Although Sefolosha is prepared to admit to her affinity with animals - "they are symbols of my inner visions, my states of consciousness", she says (5) - it would of course be facile to see her as a 'sorceress' or some sort of modern shamaness, one whose ritualistic gestures were inseparable from a context of enigmatic or even magical beliefs. Neverthless, it seems inevitable that her depictions of great white deer bounding, of horned goats leaping, of weighty cows or whinnying horses should, in their tonality, if not their spirit, be seen to reflect an affinity with the depictions of those distant predecessors of which I have spoken. The comparison is all the more seductive in that her methods - the pummelling of ductile substances, the dreamy exploration of undefined shapes, the combining of separate elements, the cultivation of blemishes and accidents - often give the same impression of a half-aleatory process, one which welcomes the unforeseeable yet is governed by strict ritual. For, just like the primordial artist who, faced with an uneven cave wall poorly lit by a flickering candle-flame, drew inspiration from the suggestions of its surface, Sefolosha cultivates a dialogue with the materials she is handling, interrogating the support with its ink-stains and earthy pigments, and, with the help of her brush, coaxing the hazy silhouettes into legibility, so as to impart articulacy to what Gérard Sendrey has termed her "savage impulses". (6)

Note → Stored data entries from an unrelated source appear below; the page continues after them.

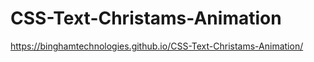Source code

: # CSS-Text-Christams-Animation

https://binghamtechnologies.github.io/CSS-Text-Christams-Animation/
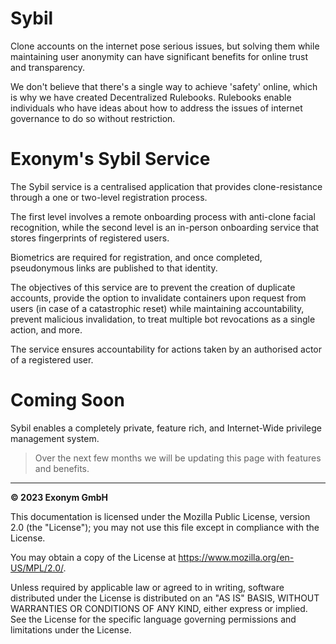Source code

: # Sybil
Clone accounts on the internet pose serious issues, but solving them while maintaining user anonymity can have 
significant benefits for online trust and transparency. 

We don't believe that there's a single way to achieve 'safety' online, 
which is why we have created Decentralized Rulebooks. Rulebooks enable 
individuals who have ideas about how to address the issues of internet 
governance to do so without restriction.

# Exonym's Sybil Service
The Sybil service is a centralised application that provides clone-resistance through a one or two-level registration process.

The first level involves a remote onboarding process with anti-clone facial recognition, while the second level 
is an in-person onboarding service that stores fingerprints of registered users.

Biometrics are required for registration, and once completed, pseudonymous links are published to that identity.

The objectives of this service are to prevent the creation of duplicate accounts, provide the option to invalidate 
containers upon request from users (in case of a catastrophic reset) while maintaining accountability, prevent 
malicious invalidation, to treat multiple bot revocations as a single action, and more.

The service ensures accountability for actions taken by an authorised actor of a registered user.

# Coming Soon
Sybil enables a completely private, feature rich, and Internet-Wide privilege management system.

> Over the next few months we will be updating this page with features and benefits.
_______

__&copy; 2023 Exonym GmbH__

This documentation is licensed under the Mozilla Public License, version 2.0 (the "License"); you may not use this file except in compliance with the License.

You may obtain a copy of the License at https://www.mozilla.org/en-US/MPL/2.0/.

Unless required by applicable law or agreed to in writing, software distributed under the License is distributed on an "AS IS" BASIS, WITHOUT WARRANTIES OR CONDITIONS OF ANY KIND, either express or implied. See the License for the specific language governing permissions and limitations under the License.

All the same, the differences from the parietal art of the distant past should not be overlooked. I have said that Sefolosha doesn't have quite the same repertoire of motifs; and one finds in her work one creature that would be hard to pinpoint within the art of the Paleolithic, namely the bird. (Among the few accredited examples may be cited the unique owl scratched upon the roof of the Chauvet cave, and a pair of screech-owls, also scratched, at Trois-Frères.) For her part, Sefolosha revels in portraying the winged tribe, releasing whole flocks of birds of prey, storks, bitterns, pigeons, white doves, black crows. But what is most striking here is that her birds frequently merge with other species, to produce hybrids which one is tempted to call spectral, such as the winged horse or the goat with long sharp eagle's claws.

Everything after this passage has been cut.